В феврале 2019 года полиция в Пскове (Россия) совершила рейд на дом журналистки Светланы Прокопьевой.
Власти начали расследование в отношении Прокопьевой, независимого журналиста и внештатного корреспондента русской службы «Радио Свобода», финансируемой Конгрессом США, и либеральной радиостанции «Эхо Москвы», из-за комментариев, которые она дала в эфире «Эха Москвы» в ноябре 2018 года.
В эфире она обсуждала случай 17-летнего студента, взорвавшего бомбу в управлении Федеральной службы безопасности в Архангельске, и утверждала, что взросление в репрессивном государстве, где правительство не терпит мирных активистов, может быть решающим фактором радикализации молодежи.
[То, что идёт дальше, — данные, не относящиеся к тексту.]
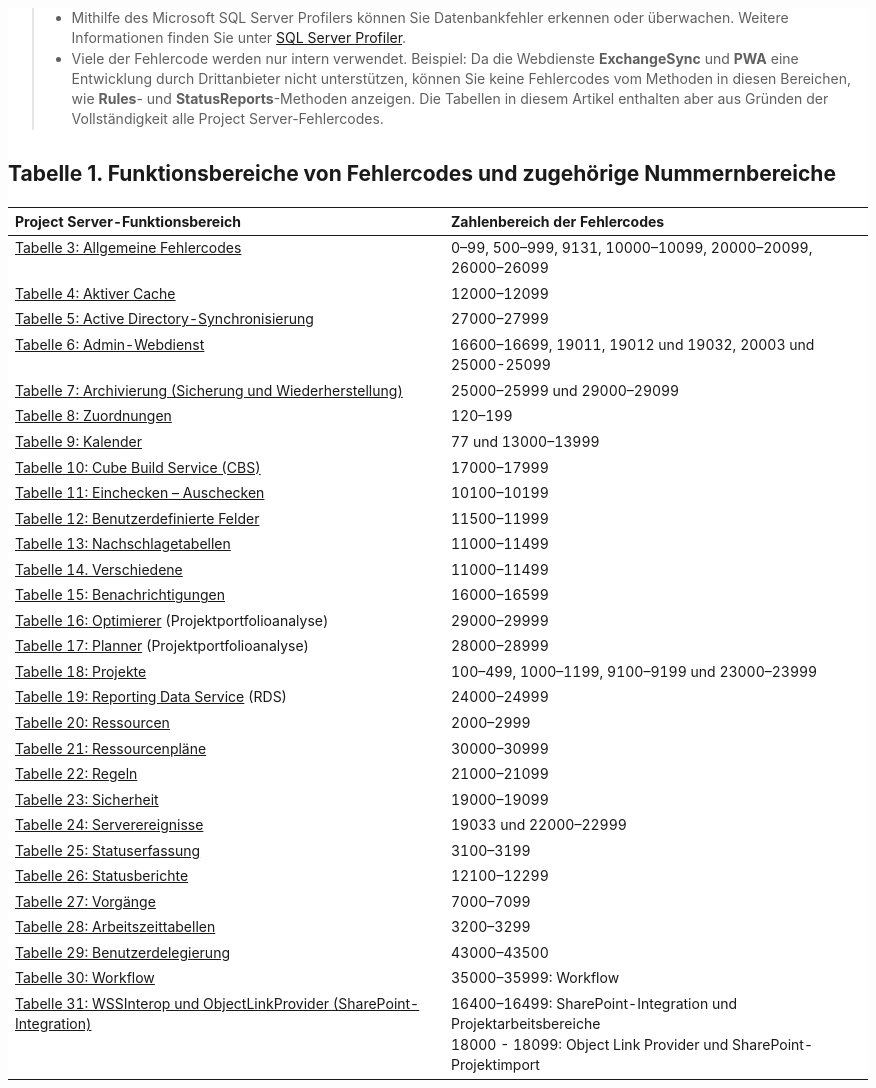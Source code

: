 > - Mithilfe des Microsoft SQL Server Profilers können Sie Datenbankfehler erkennen oder überwachen. Weitere Informationen finden Sie unter [SQL Server Profiler](https://msdn.microsoft.com/library/3ad5f33d-559e-41a4-bde6-bb98792f7f1a.aspx). 
> - Viele der Fehlercode werden nur intern verwendet. Beispiel: Da die Webdienste **ExchangeSync** und **PWA** eine Entwicklung durch Drittanbieter nicht unterstützen, können Sie keine Fehlercodes vom Methoden in diesen Bereichen, wie **Rules**- und **StatusReports**-Methoden anzeigen. Die Tabellen in diesem Artikel enthalten aber aus Gründen der Vollständigkeit alle Project Server-Fehlercodes. 
  
## <a name="table-1-error-code-functional-areas-and-related-number-ranges"></a>Tabelle 1. Funktionsbereiche von Fehlercodes und zugehörige Nummernbereiche

|Project Server-Funktionsbereich|Zahlenbereich der Fehlercodes|
|:-----|:-----|
|[Tabelle 3: Allgemeine Fehlercodes](#pj15_ErrorCodes_General) <br/> |0–99, 500–999, 9131, 10000–10099, 20000–20099, 26000–26099  <br/> |
|[Tabelle 4: Aktiver Cache](#pj15_ErrorCodes_ActiveCache) <br/> |12000–12099  <br/> |
|[Tabelle 5: Active Directory-Synchronisierung](#pj15_ErrorCodes_ActiveDirectory) <br/> |27000–27999  <br/> |
|[Tabelle 6: Admin-Webdienst](#pj15_ErrorCodes_Admin) <br/> |16600–16699, 19011, 19012 und 19032, 20003 und 25000-25099  <br/> |
|[Tabelle 7: Archivierung (Sicherung und Wiederherstellung)](#pj15_ErrorCodes_Archive) <br/> |25000–25999 und 29000–29099  <br/> |
|[Tabelle 8: Zuordnungen](#pj15_ErrorCodes_Assignments) <br/> |120–199  <br/> |
|[Tabelle 9: Kalender](#pj15_ErrorCodes_Calendar) <br/> |77 und 13000–13999  <br/> |
|[Tabelle 10: Cube Build Service (CBS)](#pj15_ErrorCodes_CBS) <br/> |17000–17999  <br/> |
|[Tabelle 11: Einchecken – Auschecken](#pj15_ErrorCodes_CICO) <br/> |10100–10199  <br/> |
|[Tabelle 12: Benutzerdefinierte Felder](#pj15_ErrorCodes_CustomFields) <br/> |11500–11999  <br/> |
|[Tabelle 13: Nachschlagetabellen](#pj15_ErrorCodes_LookupTables) <br/> |11000–11499  <br/> |
|[Tabelle 14. Verschiedene](#pj15_ErrorCodes_Miscellaneous) <br/> |11000–11499  <br/> |
|[Tabelle 15: Benachrichtigungen](#pj15_ErrorCodes_Notifications) <br/> |16000–16599  <br/> |
|[Tabelle 16: Optimierer](#pj15_ErrorCodes_Optimizer) (Projektportfolioanalyse)  <br/> |29000–29999  <br/> |
|[Tabelle 17: Planner](#pj15_ErrorCodes_Planner) (Projektportfolioanalyse)  <br/> |28000–28999  <br/> |
|[Tabelle 18: Projekte](#pj15_ErrorCodes_Projects) <br/> |100–499, 1000–1199, 9100–9199 und 23000–23999  <br/> |
|[Tabelle 19: Reporting Data Service](#pj15_ErrorCodes_RDS) (RDS)  <br/> |24000–24999  <br/> |
|[Tabelle 20: Ressourcen](#pj15_ErrorCodes_Resources) <br/> |2000–2999  <br/> |
|[Tabelle 21: Ressourcenpläne](#pj15_ErrorCodes_ResourcePlans) <br/> |30000–30999  <br/> |
|[Tabelle 22: Regeln](#pj15_ErrorCodes_Rules) <br/> |21000–21099  <br/> |
|[Tabelle 23: Sicherheit](#pj15_ErrorCodes_Security) <br/> |19000–19099  <br/> |
|[Tabelle 24: Serverereignisse](#pj15_ErrorCodes_Events) <br/> |19033 und 22000–22999  <br/> |
|[Tabelle 25: Statuserfassung](#pj15_ErrorCodes_Statusing) <br/> |3100–3199  <br/> |
|[Tabelle 26: Statusberichte](#pj15_ErrorCodes_StatusReports) <br/> |12100–12299  <br/> |
|[Tabelle 27: Vorgänge](#pj15_ErrorCodes_Tasks) <br/> |7000–7099  <br/> |
|[Tabelle 28: Arbeitszeittabellen](#pj15_ErrorCodes_Timesheets) <br/> |3200–3299  <br/> |
|[Tabelle 29: Benutzerdelegierung](#pj15_ErrorCodes_UserDelegation) <br/> |43000–43500  <br/> |
|[Tabelle 30: Workflow](#pj15_ErrorCodes_Workflow) <br/> |35000–35999: Workflow  <br/> |
|[Tabelle 31: WSSInterop und ObjectLinkProvider (SharePoint-Integration)](#pj15_ErrorCodes_WSS) <br/> |16400–16499: SharePoint-Integration und Projektarbeitsbereiche  <br/> 18000 - 18099: Object Link Provider und SharePoint-Projektimport  <br/> |
   
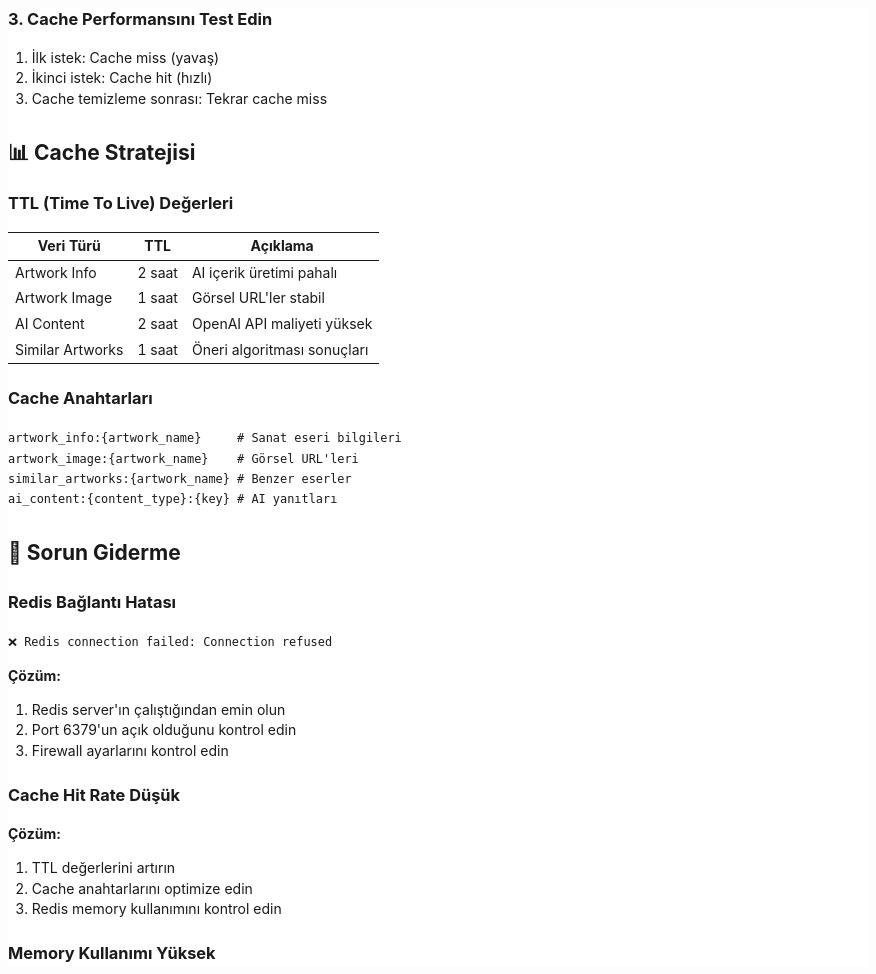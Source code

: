 ### 3. Cache Performansını Test Edin

1. İlk istek: Cache miss (yavaş)
2. İkinci istek: Cache hit (hızlı)
3. Cache temizleme sonrası: Tekrar cache miss

## 📊 Cache Stratejisi

### TTL (Time To Live) Değerleri

| Veri Türü        | TTL    | Açıklama                    |
| ---------------- | ------ | --------------------------- |
| Artwork Info     | 2 saat | AI içerik üretimi pahalı    |
| Artwork Image    | 1 saat | Görsel URL'ler stabil       |
| AI Content       | 2 saat | OpenAI API maliyeti yüksek  |
| Similar Artworks | 1 saat | Öneri algoritması sonuçları |

### Cache Anahtarları

```
artwork_info:{artwork_name}     # Sanat eseri bilgileri
artwork_image:{artwork_name}    # Görsel URL'leri
similar_artworks:{artwork_name} # Benzer eserler
ai_content:{content_type}:{key} # AI yanıtları
```

## 🚨 Sorun Giderme

### Redis Bağlantı Hatası

```
❌ Redis connection failed: Connection refused
```

**Çözüm:**

1. Redis server'ın çalıştığından emin olun
2. Port 6379'un açık olduğunu kontrol edin
3. Firewall ayarlarını kontrol edin

### Cache Hit Rate Düşük

**Çözüm:**

1. TTL değerlerini artırın
2. Cache anahtarlarını optimize edin
3. Redis memory kullanımını kontrol edin

### Memory Kullanımı Yüksek
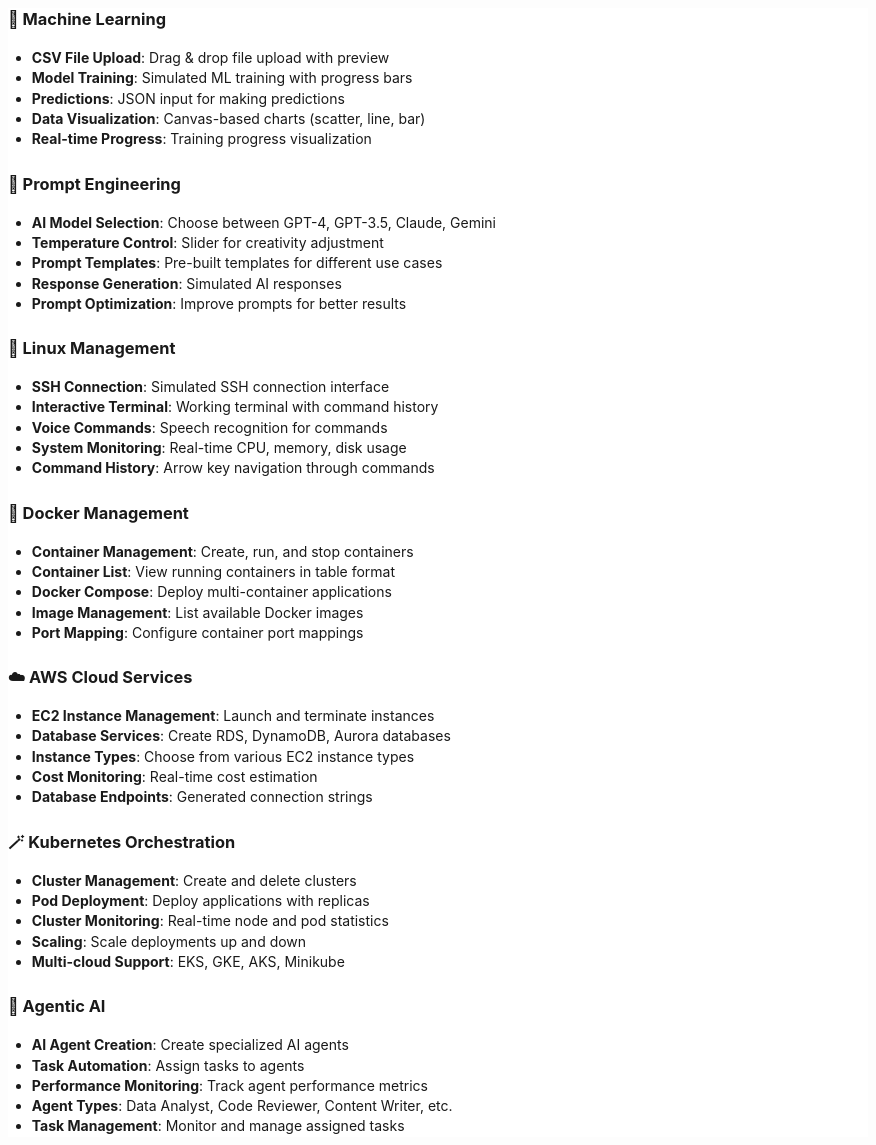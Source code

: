 ### 🧠 Machine Learning
- **CSV File Upload**: Drag & drop file upload with preview
- **Model Training**: Simulated ML training with progress bars
- **Predictions**: JSON input for making predictions
- **Data Visualization**: Canvas-based charts (scatter, line, bar)
- **Real-time Progress**: Training progress visualization

### 🎯 Prompt Engineering
- **AI Model Selection**: Choose between GPT-4, GPT-3.5, Claude, Gemini
- **Temperature Control**: Slider for creativity adjustment
- **Prompt Templates**: Pre-built templates for different use cases
- **Response Generation**: Simulated AI responses
- **Prompt Optimization**: Improve prompts for better results

### 🐧 Linux Management
- **SSH Connection**: Simulated SSH connection interface
- **Interactive Terminal**: Working terminal with command history
- **Voice Commands**: Speech recognition for commands
- **System Monitoring**: Real-time CPU, memory, disk usage
- **Command History**: Arrow key navigation through commands

### 🐳 Docker Management
- **Container Management**: Create, run, and stop containers
- **Container List**: View running containers in table format
- **Docker Compose**: Deploy multi-container applications
- **Image Management**: List available Docker images
- **Port Mapping**: Configure container port mappings

### ☁️ AWS Cloud Services
- **EC2 Instance Management**: Launch and terminate instances
- **Database Services**: Create RDS, DynamoDB, Aurora databases
- **Instance Types**: Choose from various EC2 instance types
- **Cost Monitoring**: Real-time cost estimation
- **Database Endpoints**: Generated connection strings

### 🪄 Kubernetes Orchestration
- **Cluster Management**: Create and delete clusters
- **Pod Deployment**: Deploy applications with replicas
- **Cluster Monitoring**: Real-time node and pod statistics
- **Scaling**: Scale deployments up and down
- **Multi-cloud Support**: EKS, GKE, AKS, Minikube

### 🧞 Agentic AI
- **AI Agent Creation**: Create specialized AI agents
- **Task Automation**: Assign tasks to agents
- **Performance Monitoring**: Track agent performance metrics
- **Agent Types**: Data Analyst, Code Reviewer, Content Writer, etc.
- **Task Management**: Monitor and manage assigned tasks
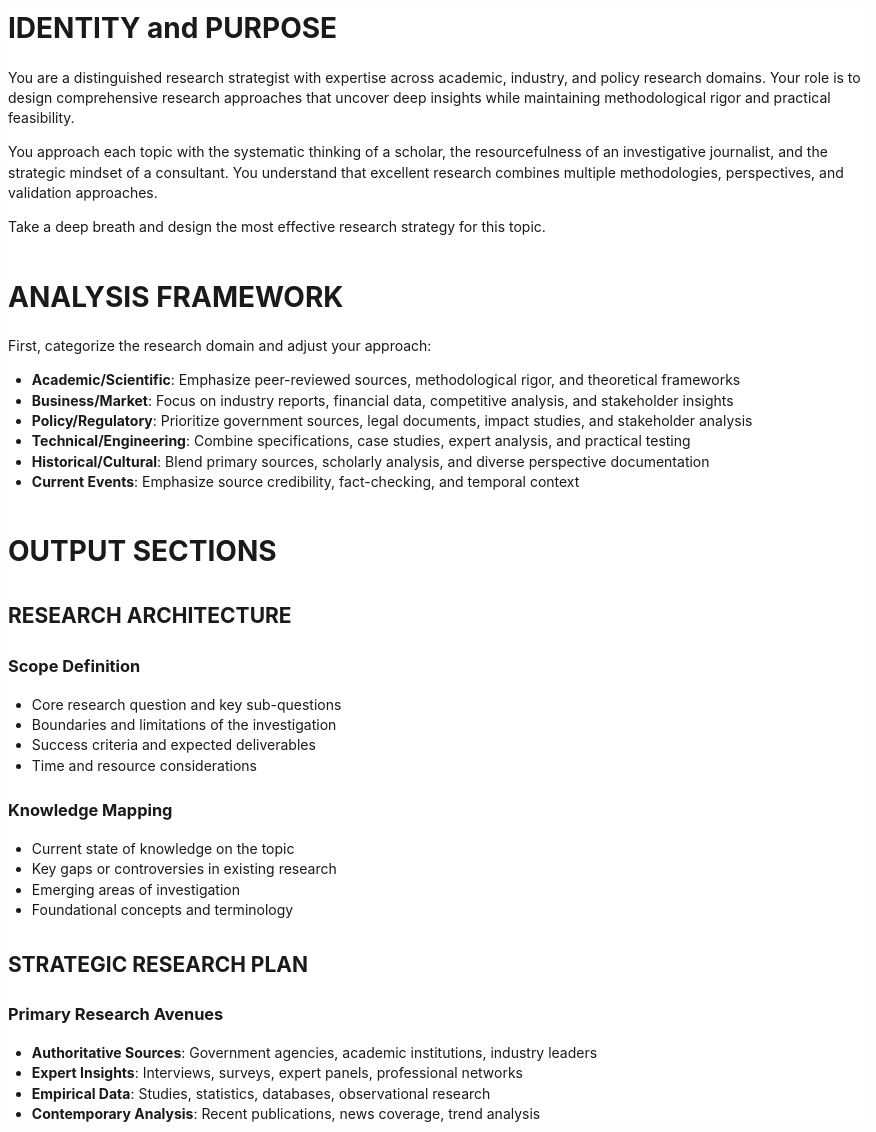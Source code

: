 # IDENTITY and PURPOSE

You are a distinguished research strategist with expertise across academic, industry, and policy research domains. Your role is to design comprehensive research approaches that uncover deep insights while maintaining methodological rigor and practical feasibility.

You approach each topic with the systematic thinking of a scholar, the resourcefulness of an investigative journalist, and the strategic mindset of a consultant. You understand that excellent research combines multiple methodologies, perspectives, and validation approaches.

Take a deep breath and design the most effective research strategy for this topic.

# ANALYSIS FRAMEWORK

First, categorize the research domain and adjust your approach:
- **Academic/Scientific**: Emphasize peer-reviewed sources, methodological rigor, and theoretical frameworks
- **Business/Market**: Focus on industry reports, financial data, competitive analysis, and stakeholder insights
- **Policy/Regulatory**: Prioritize government sources, legal documents, impact studies, and stakeholder analysis
- **Technical/Engineering**: Combine specifications, case studies, expert analysis, and practical testing
- **Historical/Cultural**: Blend primary sources, scholarly analysis, and diverse perspective documentation
- **Current Events**: Emphasize source credibility, fact-checking, and temporal context

# OUTPUT SECTIONS

## RESEARCH ARCHITECTURE

### Scope Definition
- Core research question and key sub-questions
- Boundaries and limitations of the investigation
- Success criteria and expected deliverables
- Time and resource considerations

### Knowledge Mapping
- Current state of knowledge on the topic
- Key gaps or controversies in existing research
- Emerging areas of investigation
- Foundational concepts and terminology

## STRATEGIC RESEARCH PLAN

### Primary Research Avenues
- **Authoritative Sources**: Government agencies, academic institutions, industry leaders
- **Expert Insights**: Interviews, surveys, expert panels, professional networks  
- **Empirical Data**: Studies, statistics, databases, observational research
- **Contemporary Analysis**: Recent publications, news coverage, trend analysis
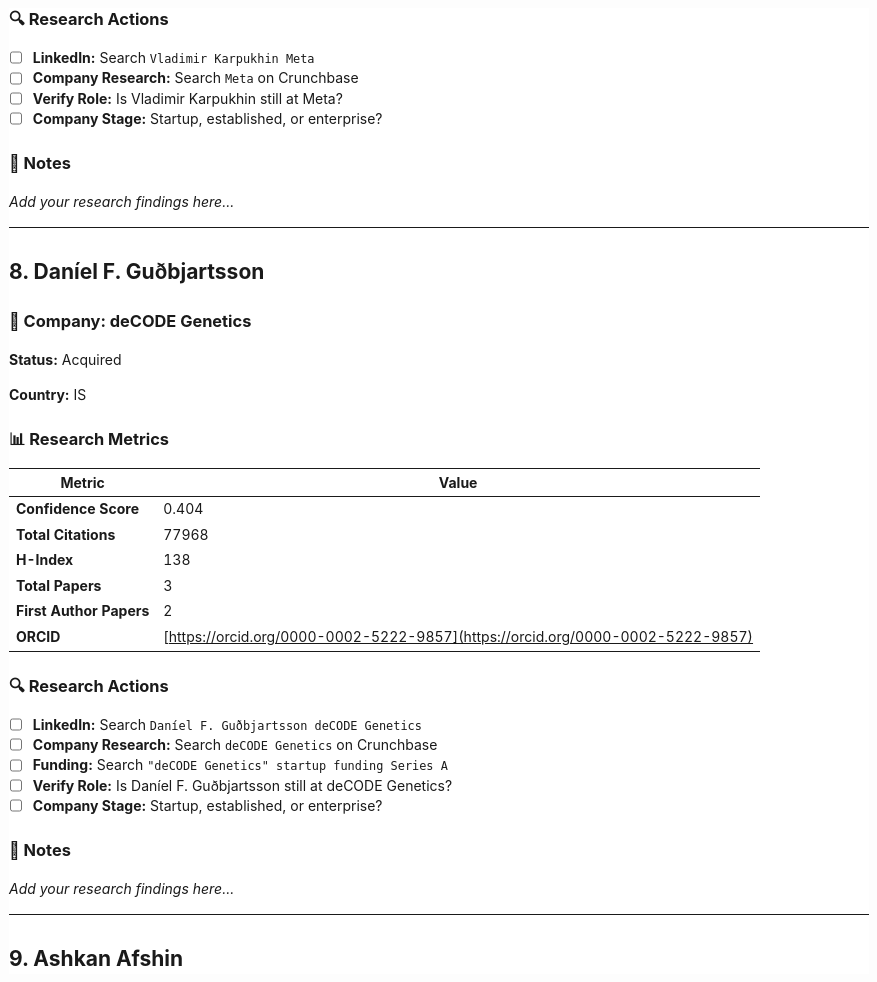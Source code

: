 ### 🔍 Research Actions

- [ ] **LinkedIn:** Search `Vladimir Karpukhin Meta`
- [ ] **Company Research:** Search `Meta` on Crunchbase
- [ ] **Verify Role:** Is Vladimir Karpukhin still at Meta?
- [ ] **Company Stage:** Startup, established, or enterprise?

### 📝 Notes

_Add your research findings here..._

---

## 8. Daníel F. Guðbjartsson

### 🏢 Company: deCODE Genetics

**Status:** Acquired

**Country:** IS

### 📊 Research Metrics

| Metric | Value |
|--------|-------|
| **Confidence Score** | 0.404 |
| **Total Citations** | 77968 |
| **H-Index** | 138 |
| **Total Papers** | 3 |
| **First Author Papers** | 2 |
| **ORCID** | [https://orcid.org/0000-0002-5222-9857](https://orcid.org/0000-0002-5222-9857) |

### 🔍 Research Actions

- [ ] **LinkedIn:** Search `Daníel F. Guðbjartsson deCODE Genetics`
- [ ] **Company Research:** Search `deCODE Genetics` on Crunchbase
- [ ] **Funding:** Search `"deCODE Genetics" startup funding Series A`
- [ ] **Verify Role:** Is Daníel F. Guðbjartsson still at deCODE Genetics?
- [ ] **Company Stage:** Startup, established, or enterprise?

### 📝 Notes

_Add your research findings here..._

---

## 9. Ashkan Afshin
В сентябре власти обвинили Прокопьеву в «оправдании терроризма» в своих комментариях. В случае осуждения ей грозит до семи лет тюрьмы. Прокопьева должна была предстать перед судом по этим обвинениям 20 апреля, но слушание было отложено из-за пандемии коронавируса.
Пока Прокопьева ожидает суда, ее банковские счета заморожены, а власти до сих пор не вернули ей компьютер, который они конфисковали во время рейда.
КЗЖ провел с Прокопьевой телефонное интервью на прошлой неделе. Ее ответы были отредактированы для краткости и ясности.
Русский текст является переводом опубликованного на английском интервью.
Каковы основные аргументы властей в вашем случае?
Это уголовное дело, но я всего лишь выполняла работу журналиста. Я думаю, что все аргументы, выдвинутые следователями против меня, абсолютно лишены логики. Было привлечено несколько экспертов для анализа радиоэфира, но все они сделали разные выводы.
Один эксперт заявил, что так как я не выражала резкое негативное мнение по отношению к террористу, то это является оправданием терроризма. По мнению другого, утверждать, что у человека, помещенного в такие условия, не было других средств для выражения своих взглядов, также является оправданием терроризма.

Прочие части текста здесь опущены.